However, modern government has conceived a thousand and one reasons to tax.
Taxes do discourage or encourage behavior. By taxing corporations, they move out of town or overseas. By not taxing those with lower or no income, they remain poor with no incentive to produce. We punish those who produce and reward those who don’t produce.
In example, welfare recipients already have a 100 percent tax cut and won’t care much how high income taxes are raised. And same welfare beneficiaries will vote for the candidate promising the most benefits and couldn’t care less how it affect taxes since they already have a 100 percent tax cut and pay no taxes.
Collateral Damage
It is not just the target industries that are affected by these tax incentives and penalties. Every time an economic decision is distorted by tax policy, the economy as a whole becomes a little bit less efficient.
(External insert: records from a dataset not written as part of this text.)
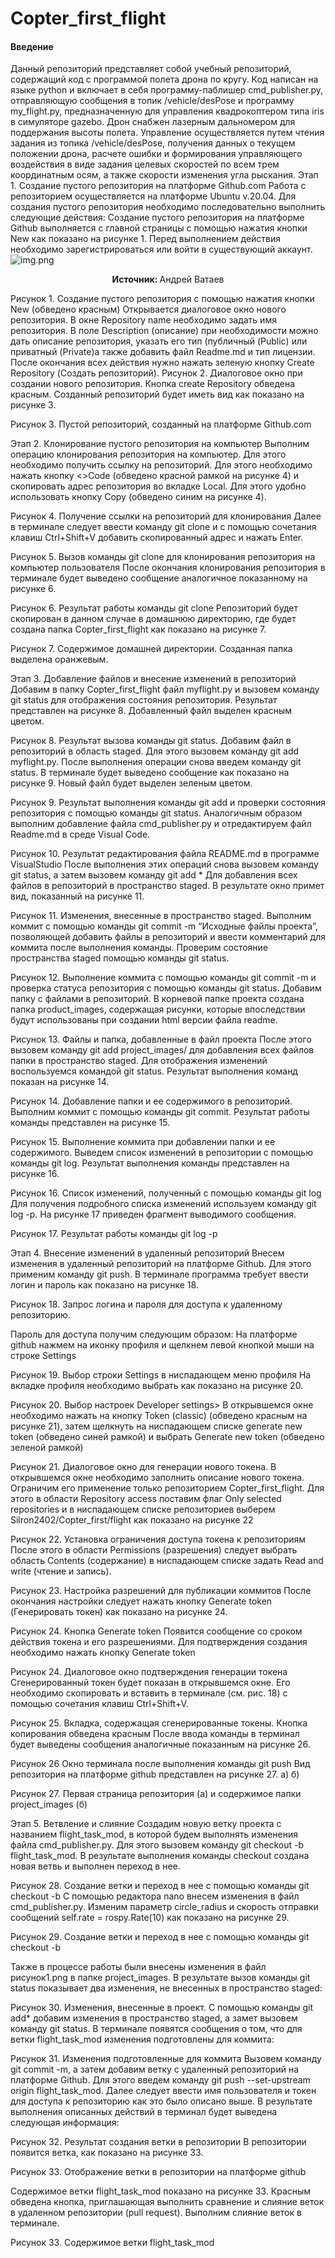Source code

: # Copter_first_flight
#### Введение
Данный репозиторий представляет собой учебный репозиторий, содержащий код с программой полета дрона по кругу. Код написан на языке python и включает в себя программу-паблишер cmd_publisher.py, отправляющую сообщения в топик /vehicle/desPose и программу my_flight.py, предназначенную для управления квадрокоптером типа iris в симуляторе gazebo. Дрон снабжен лазерным дальномером для поддержания высоты полета. Управление осуществляется путем чтения задания из топика /vehicle/desPose, получения данных о текущем положении дрона, расчете ошибки и формирования управляющего воздействия в виде задания целевых скоростей по всем трем координатным осям, а также скорости изменения угла рыскания. 
Этап 1. Создание пустого репозитория на платформе Github.com
Работа с репозиторием осуществляется на платформе Ubuntu v.20.04. Для создания пустого репозитория необходимо последовательно выполнить следующие действия:
Создание пустого репозитория на платформе Github выполняется  с главной страницы с помощью нажатия кнопки New как показано на рисунке 1. Перед выполнением действия необходимо зарегистрироваться или войти в существующий аккаунт.
![img.png](.project_images/рисунок1.png)
<p align="center">
    <strong>Источник: </strong> Андрей Ватаев
</p>
Рисунок 1. Создание пустого репозитория с помощью нажатия кнопки New 
(обведено красным)
Открывается диалоговое окно нового репозитория. В окне Repository name необходимо задать имя репозитория. В поле Description (описание) при необходимости можно дать описание репозитория, указать его тип (публичный (Public) или приватный (Private)а также добавить файл Readme.md и тип лицензии.  После окончания всех действия нужно нажать зеленую кнопку Create Repository (Создать репозиторий). 
Рисунок 2. Диалоговое окно при создании нового репозитория. Кнопка create Repository обведена красным.
Созданный репозиторий будет иметь вид как показано на рисунке 3.

Рисунок 3. Пустой репозиторий, созданный на платформе Github.com

Этап 2. Клонирование пустого репозитория на компьютер
Выполним операцию клонирования репозитория на компьютер. Для этого необходимо получить ссылку на репозиторий. Для этого необходимо нажать кнопку <>Code (обведено красной рамкой на рисунке 4) и скопировать адрес репозитория во вкладке Local. Для этого удобно использовать кнопку Copy (обведено синим на рисунке 4).

Рисунок 4. Получение ссылки на репозиторий для клонирования
Далее в терминале следует ввести команду git clone и с помощью сочетания клавиш Ctrl+Shift+V добавить скопированный адрес и нажать Enter.

Рисунок 5. Вызов команды git clone для клонирования репозитория на компьютер пользователя
После окончания клонирования репозитория в терминале будет выведено сообщение аналогичное показанному на рисунке 6. 

Рисунок 6. Результат работы команды git clone
Репозиторий будет скопирован в данном случае в домашнюю директорию, где будет создана папка Copter_first_flight как показано на рисунке 7.

Рисунок 7. Содержимое домашней директории. Созданная папка выделена оранжевым.

Этап 3. Добавление файлов и внесение изменений в репозиторий
Добавим в папку Copter_first_flight файл myflight.py и вызовем команду git status для отображения состояния репозитория. Результат представлен на рисунке 8. Добавленный файл выделен красным цветом.

Рисунок 8. Результат вызова команды git status.
Добавим файл в репозиторий в область staged. Для этого вызовем команду git add myflight.py. После выполнения операции снова введем команду git status. В терминале будет выведено сообщение как показано на рисунке 9. Новый файл будет выделен зеленым цветом.

Рисунок 9. Результат выполнения команды git add и проверки состояния репозитория с помощью команды git status.
Аналогичным образом выполним добавление файла cmd_publisher.py и отредактируем файл Readme.md в среде Visual Code. 

Рисунок 10. Результат редактирования файла README.md в программе VisualStudio
После выполнения этих операций снова вызовем команду git status, а затем  вызовем команду git add * Для добавления всех файлов в репозиторий в пространство staged. В результате окно примет вид, показанный на рисунке 11.

Рисунок 11. Изменения, внесенные в пространство staged.
Выполним коммит с помощью команды git commit -m “Исходные файлы проекта”, позволяющей добавить файлы в репозиторий и ввести комментарий для коммита  после выполнения команды. Проверим состояние пространства staged помощью команды git status. 

Рисунок 12. Выполнение коммита с помощью команды git commit -m и проверка статуса репозитория с помощью команды git status.
Добавим папку с файлами в репозиторий. В корневой папке проекта создана папка product_images, содержащая рисунки, которые впоследствии будут использованы при создании html версии файла readme.
 
Рисунок 13. Файлы и папка, добавленные в файл проекта
После этого вызовем команду git add project_images/ для добавления всех файлов папки в пространство staged. Для отображения изменений воспользуемся командой git status.  Результат выполнения команд показан на рисунке 14.

Рисунок 14. Добавление папки и ее содержимого в репозиторий.
 Выполним коммит с помощью команды git commit. Результат работы команды представлен  на рисунке 15.

Рисунок 15. Выполнение коммита при добавлении папки и ее содержимого.
Выведем список изменений в репозитории с помощью команды git log. Результат выполнения команды представлен на рисунке 16.

Рисунок 16. Список изменений, полученный с помощью команды git log
Для получения подробного списка изменений используем команду  git log -p. На рисунке 17 приведен фрагмент выводимого сообщения.

Рисунок 17. Результат работы команды git log -p

Этап 4. Внесение изменений в удаленный репозиторий
Внесем изменения в удаленный репозиторий на платформе Github. Для этого применим команду git push. В терминале программа требует ввести логин и пароль как показано на рисунке 18.  

Рисунок 18. Запрос логина и пароля для доступа к удаленному репозиторию.

Пароль для доступа получим следующим образом:
На платформе github нажмем на иконку профиля и щелкнем левой кнопкой мыши на строке Settings
 
Рисунок 19. Выбор строки Settings в ниспадающем меню профиля
На вкладке профиля необходимо выбрать <Developer settings> как показано на рисунке 20.

Рисунок 20. Выбор настроек Developer settings>
В открывшемся окне необходимо нажать на кнопку Token (classic) (обведено красным на рисунке 21), затем щелкнуть на ниспадающем списке  generate new token (обведено синей рамкой) и выбрать Generate new token (обведено зеленой рамкой)

Рисунок 21. Диалоговое окно для генерации нового токена.
В открывшемся окне необходимо заполнить описание нового токена. Ограничим его применение только репозиторием Copter_first_flight. Для этого в области Repository access поставим флаг Only selected repositories и в ниспадающем списке репозиториев выберем Silron2402/Copter_first/flight как показано на рисунке 22

Рисунок 22. Установка ограничения доступа токена к репозиториям
После этого в области Permissions (разрешения) следует выбрать область Contents (содержание)  в ниспадающем списке задать Read and write (чтение и запись).

Рисунок 23. Настройка разрешений для публикации коммитов
После окончания настройки следует нажать кнопку Generate token (Генерировать токен) как показано на рисунке 24.

Рисунок 24. Кнопка Generate token 
Появится сообщение со сроком действия токена и его разрешениями. Для подтверждения создания необходимо нажать кнопку Generate token

Рисунок 24. Диалоговое окно подтверждения генерации токена 
Сгенерированный токен будет показан в открывшемся окне. Его необходимо скопировать и вставить в терминале (см. рис. 18) с помощью сочетания клавиш Ctrl+Shift+V.

Рисунок 25. Вкладка, содержащая сгенерированные токены. 
Кнопка копирования обведена красным
После ввода команды в терминал будет выведены сообщения аналогичные показанным на рисунке 26.

Рисунок 26 Окно терминала после выполнения команды git push
Вид репозитория на платформе github представлен на рисунке 27.
а)                                                                 б)
  
Рисунок 27. Первая страница репозитория (а) и содержимое папки project_images (б)

Этап 5. Ветвление и слияние
Создадим новую ветку проекта с названием flight_task_mod, в которой будем выполнять изменения файла cmd_publisher.py.  Для этого вызовем команду git checkout -b flight_task_mod. В результате выполнения команды checkout создана новая ветвь и выполнен переход в нее.

Рисунок 28. Создание ветки и переход в нее с помощью команды git checkout -b 
 С помощью редактора nano внесем изменения в файл cmd_publisher.py. Изменим параметр circle_radius и скорость отправки сообщений self.rate = rospy.Rate(10) как показано на рисунке 29.

Рисунок 29. Создание ветки и переход в нее с помощью команды git checkout -b 


Также в процессе работы были внесены изменения в файл рисунок1.png в папке project_images. В результате вызов команды git status показывает два изменения, не внесенных в пространство staged:

Рисунок 30. Изменения, внесенные в  проект. 
С помощью команды git add* добавим изменения в пространство staged, а замет вызовем команду git status. В терминале появятся сообщения о том, что для ветки flight_task_mod изменения подготовлены для коммита:

Рисунок 31. Изменения подготовленные для коммита
Вызовем команду git commit -m, а затем добавим ветку с удаленный репозиторий на платформе Github. Для этого введем команду git push --set-upstream origin flight_task_mod. Далее следует ввести имя пользователя и токен для доступа к репозиторию как это было описано выше. В результате выполнения описанных действий в терминал будет выведена следующая информация:

Рисунок 32. Результат создания ветки в репозитории
В репозитории появится ветка, как показано на рисунке 33.

Рисунок 33. Отображение ветки в репозитории на платформе github

Содержимое ветки flight_task_mod показано на рисунке 33. Красным обведена кнопка, приглашающая выполнить сравнение и слияние веток в удаленном репозитории (pull request).
	Выполним слияние  веток в терминале. 

Рисунок 33. Содержимое ветки flight_task_mod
The general standard of living of a county is dependent, more than anything else, on the overall efficiency of its economy.
So, the more we try to accomplish "public good" by coercing behavior through the tax code, the poorer, as a whole, the country becomes.
This effect is not as directly measurable as the intended effect, but they invisibly add up. It is easy to see the fuel extending benefit of ethanol subsidies, but adding ethanol lowers fuel economy, requiring us to buy more fuel than we would with pure gasoline, and food became more expensive as agricultural resources were diverted to chase the subsidies. Multiply this by the thousands of tax incentives and...
Punative Taxation
The idea of taxation to fund the ACTUAL duties of government fell by the wayside long ago. Raising taxes as a means of government control over personal behavior has now become the norm.
But who is lobbying for all of these increased taxes on behavior? None other than so-called non-profit groups that benefit from the tax increases in the form of larger government grants or taxpayer subsidies.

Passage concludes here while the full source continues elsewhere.